(Rendered images with source text)
== Segment start ==

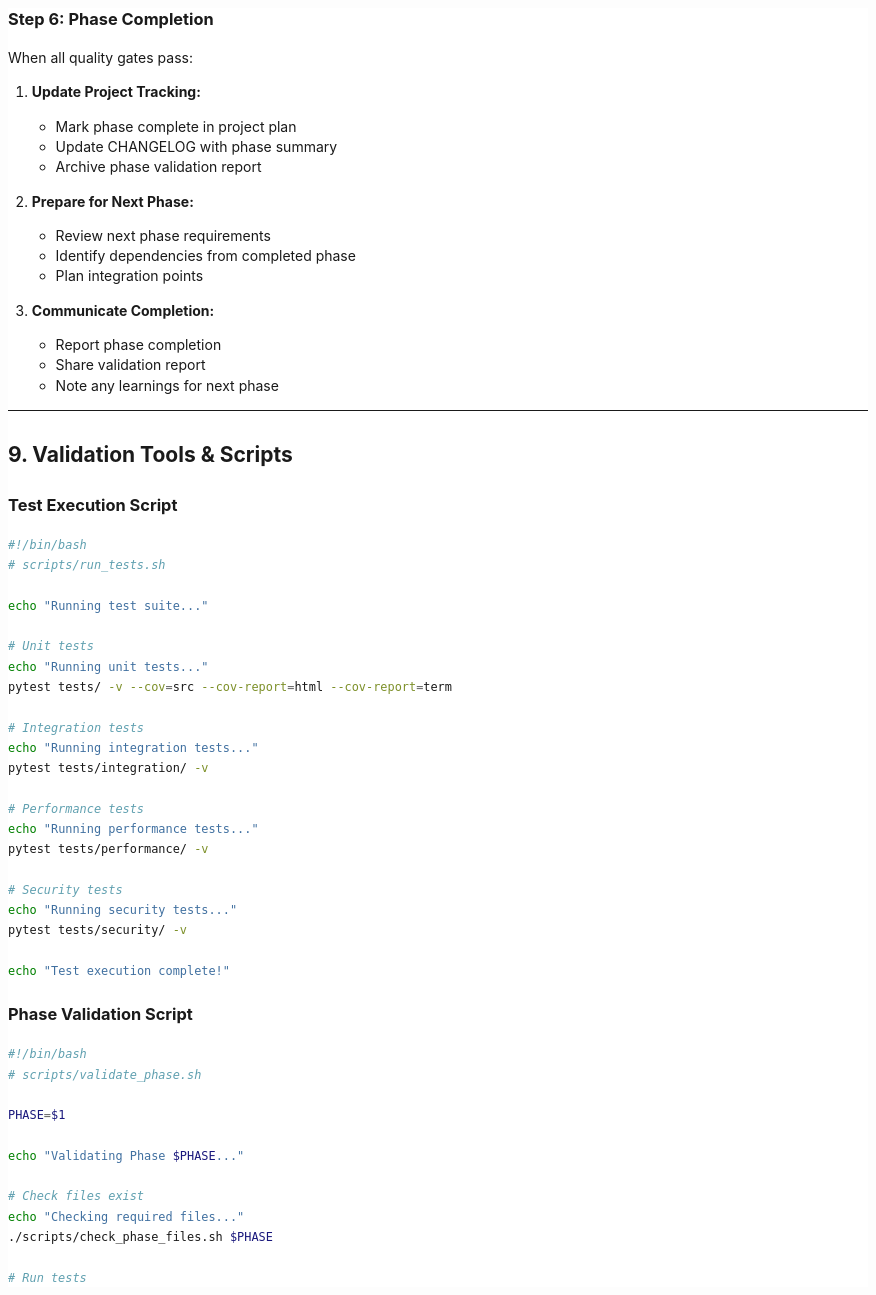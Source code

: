 ### Step 6: Phase Completion

When all quality gates pass:

1. **Update Project Tracking:**
   - Mark phase complete in project plan
   - Update CHANGELOG with phase summary
   - Archive phase validation report

2. **Prepare for Next Phase:**
   - Review next phase requirements
   - Identify dependencies from completed phase
   - Plan integration points

3. **Communicate Completion:**
   - Report phase completion
   - Share validation report
   - Note any learnings for next phase

---

## 9. Validation Tools & Scripts

### Test Execution Script

```bash
#!/bin/bash
# scripts/run_tests.sh

echo "Running test suite..."

# Unit tests
echo "Running unit tests..."
pytest tests/ -v --cov=src --cov-report=html --cov-report=term

# Integration tests
echo "Running integration tests..."
pytest tests/integration/ -v

# Performance tests
echo "Running performance tests..."
pytest tests/performance/ -v

# Security tests
echo "Running security tests..."
pytest tests/security/ -v

echo "Test execution complete!"
```

### Phase Validation Script

```bash
#!/bin/bash
# scripts/validate_phase.sh

PHASE=$1

echo "Validating Phase $PHASE..."

# Check files exist
echo "Checking required files..."
./scripts/check_phase_files.sh $PHASE

# Run tests
```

== Segment end ==

Each line, beginning at the one that contains "- Share validation report" and continuing through the end of the records, must be written out exactly, first and last included.

   - Share validation report
   - Note any learnings for next phase

---

## 9. Validation Tools & Scripts

### Test Execution Script

```bash
#!/bin/bash
# scripts/run_tests.sh

echo "Running test suite..."

# Unit tests
echo "Running unit tests..."
pytest tests/ -v --cov=src --cov-report=html --cov-report=term

# Integration tests
echo "Running integration tests..."
pytest tests/integration/ -v

# Performance tests
echo "Running performance tests..."
pytest tests/performance/ -v

# Security tests
echo "Running security tests..."
pytest tests/security/ -v

echo "Test execution complete!"
```

### Phase Validation Script

```bash
#!/bin/bash
# scripts/validate_phase.sh

PHASE=$1

echo "Validating Phase $PHASE..."

# Check files exist
echo "Checking required files..."
./scripts/check_phase_files.sh $PHASE

# Run tests
```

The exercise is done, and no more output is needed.